TASK BRIEF - Of the lines below, report only those that contain "begin".

(Plain-text document sources)
________

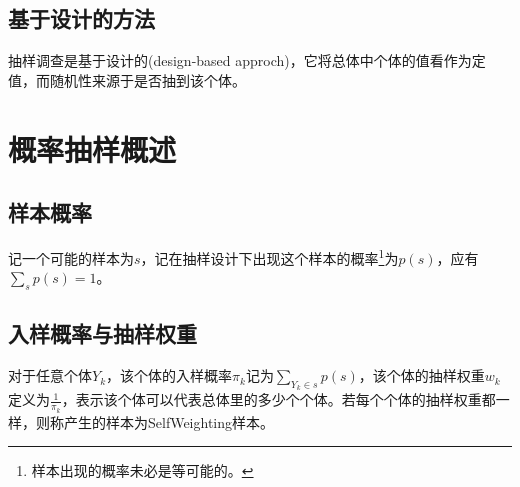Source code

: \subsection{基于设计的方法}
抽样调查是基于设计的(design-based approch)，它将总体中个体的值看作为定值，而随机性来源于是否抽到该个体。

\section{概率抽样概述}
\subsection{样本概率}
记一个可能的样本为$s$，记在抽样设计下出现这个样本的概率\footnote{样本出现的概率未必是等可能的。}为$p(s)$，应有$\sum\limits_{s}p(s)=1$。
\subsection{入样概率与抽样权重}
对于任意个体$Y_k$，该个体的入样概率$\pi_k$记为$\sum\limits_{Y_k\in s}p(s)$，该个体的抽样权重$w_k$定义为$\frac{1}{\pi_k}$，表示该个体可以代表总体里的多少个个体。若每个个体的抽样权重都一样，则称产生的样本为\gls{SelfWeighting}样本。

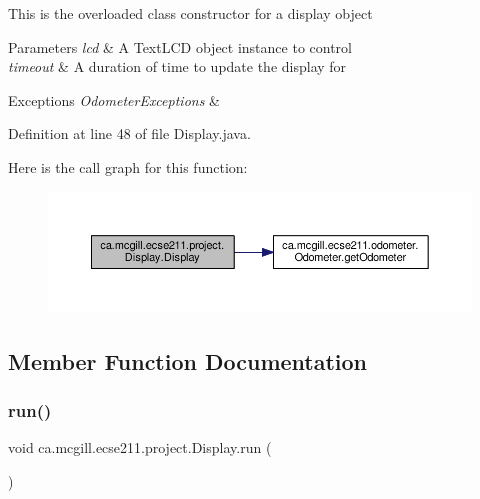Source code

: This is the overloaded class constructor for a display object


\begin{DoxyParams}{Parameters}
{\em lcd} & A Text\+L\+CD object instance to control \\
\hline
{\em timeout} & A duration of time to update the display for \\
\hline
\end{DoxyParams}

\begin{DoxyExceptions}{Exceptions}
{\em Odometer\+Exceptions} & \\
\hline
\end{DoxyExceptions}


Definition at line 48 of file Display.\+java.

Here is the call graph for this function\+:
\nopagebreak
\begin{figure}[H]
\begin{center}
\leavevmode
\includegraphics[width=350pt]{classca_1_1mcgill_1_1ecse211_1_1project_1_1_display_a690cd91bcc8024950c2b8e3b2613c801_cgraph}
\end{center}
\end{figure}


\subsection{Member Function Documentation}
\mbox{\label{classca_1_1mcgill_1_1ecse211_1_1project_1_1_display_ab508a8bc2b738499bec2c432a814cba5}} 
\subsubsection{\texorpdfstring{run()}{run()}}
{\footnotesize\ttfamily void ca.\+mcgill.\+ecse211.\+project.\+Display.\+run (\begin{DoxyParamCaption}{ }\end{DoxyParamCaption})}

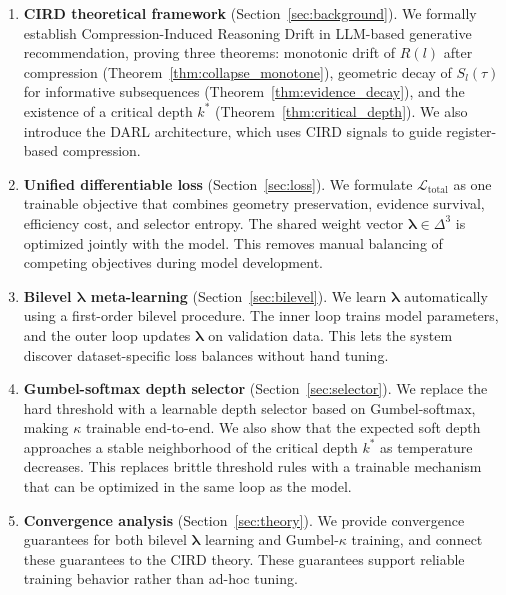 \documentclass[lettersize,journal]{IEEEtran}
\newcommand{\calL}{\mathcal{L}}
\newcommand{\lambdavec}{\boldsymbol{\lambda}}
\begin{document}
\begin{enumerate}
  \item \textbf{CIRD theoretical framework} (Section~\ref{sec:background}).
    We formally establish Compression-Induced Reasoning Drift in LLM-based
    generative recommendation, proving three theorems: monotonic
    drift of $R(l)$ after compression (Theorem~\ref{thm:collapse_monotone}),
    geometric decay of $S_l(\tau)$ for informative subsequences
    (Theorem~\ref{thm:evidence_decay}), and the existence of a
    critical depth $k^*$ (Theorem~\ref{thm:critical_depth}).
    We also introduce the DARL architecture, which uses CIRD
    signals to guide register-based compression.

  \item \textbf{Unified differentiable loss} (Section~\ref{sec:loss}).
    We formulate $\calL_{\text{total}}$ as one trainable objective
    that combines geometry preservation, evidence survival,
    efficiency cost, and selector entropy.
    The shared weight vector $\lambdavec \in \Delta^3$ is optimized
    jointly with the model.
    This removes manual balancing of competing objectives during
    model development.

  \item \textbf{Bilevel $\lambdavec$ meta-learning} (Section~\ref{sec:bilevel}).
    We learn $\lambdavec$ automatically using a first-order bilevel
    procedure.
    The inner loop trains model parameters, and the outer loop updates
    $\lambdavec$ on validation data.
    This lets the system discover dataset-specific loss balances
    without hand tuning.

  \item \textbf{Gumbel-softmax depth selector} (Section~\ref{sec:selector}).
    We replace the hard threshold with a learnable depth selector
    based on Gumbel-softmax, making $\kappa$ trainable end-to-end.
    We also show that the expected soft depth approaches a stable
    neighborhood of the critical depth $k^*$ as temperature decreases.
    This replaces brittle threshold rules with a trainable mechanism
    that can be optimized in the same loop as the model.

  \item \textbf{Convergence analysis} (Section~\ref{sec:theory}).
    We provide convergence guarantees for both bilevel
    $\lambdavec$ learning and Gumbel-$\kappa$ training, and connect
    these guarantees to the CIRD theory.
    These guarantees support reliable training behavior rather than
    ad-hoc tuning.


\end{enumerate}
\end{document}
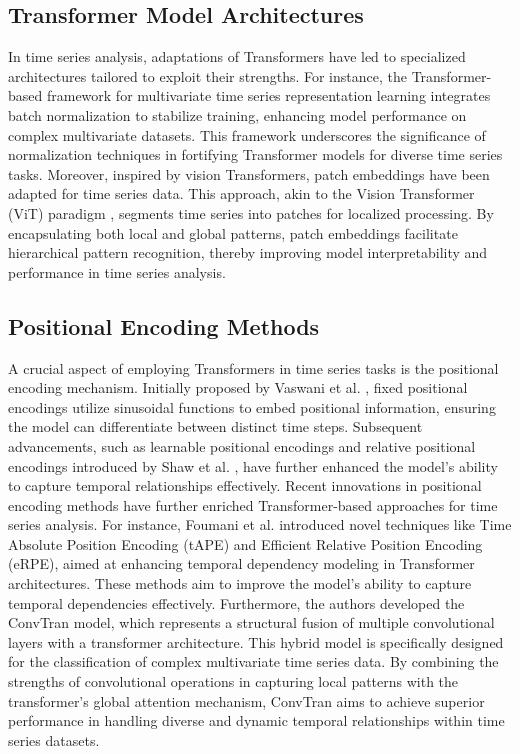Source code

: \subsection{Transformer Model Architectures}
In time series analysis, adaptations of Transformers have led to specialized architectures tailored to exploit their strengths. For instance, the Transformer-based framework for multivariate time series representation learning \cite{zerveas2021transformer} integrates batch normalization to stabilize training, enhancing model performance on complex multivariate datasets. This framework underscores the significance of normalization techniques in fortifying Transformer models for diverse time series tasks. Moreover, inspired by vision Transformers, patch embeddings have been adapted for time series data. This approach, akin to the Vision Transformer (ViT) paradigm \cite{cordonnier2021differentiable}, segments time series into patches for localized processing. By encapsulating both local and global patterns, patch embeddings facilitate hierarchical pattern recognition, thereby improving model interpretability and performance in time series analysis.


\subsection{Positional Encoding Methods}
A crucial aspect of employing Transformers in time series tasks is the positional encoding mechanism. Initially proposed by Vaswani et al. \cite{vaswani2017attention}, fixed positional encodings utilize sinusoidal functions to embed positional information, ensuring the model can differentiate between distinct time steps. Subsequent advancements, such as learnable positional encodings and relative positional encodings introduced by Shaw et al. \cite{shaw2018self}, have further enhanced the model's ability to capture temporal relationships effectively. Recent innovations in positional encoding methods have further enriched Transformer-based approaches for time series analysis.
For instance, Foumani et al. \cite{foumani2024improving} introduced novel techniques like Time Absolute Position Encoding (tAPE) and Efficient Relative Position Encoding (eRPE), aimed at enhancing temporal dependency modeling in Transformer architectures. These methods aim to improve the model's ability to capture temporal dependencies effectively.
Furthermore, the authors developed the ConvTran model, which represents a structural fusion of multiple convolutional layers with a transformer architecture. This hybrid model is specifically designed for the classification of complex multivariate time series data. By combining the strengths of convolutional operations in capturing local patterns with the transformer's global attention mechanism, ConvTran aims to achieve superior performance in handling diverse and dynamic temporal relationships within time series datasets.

________

RESULT -
\begin{DoxyParams}{Parameters}
\begin{DoxyExceptions}{Exceptions}
\begin{figure}[H]
\begin{center}
{\footnotesize\ttfamily void ca.\+mcgill.\+ecse211.\+project.\+Display.\+run (\begin{DoxyParamCaption}{ }\end{DoxyParamCaption})}
\begin{document}
\begin{enumerate}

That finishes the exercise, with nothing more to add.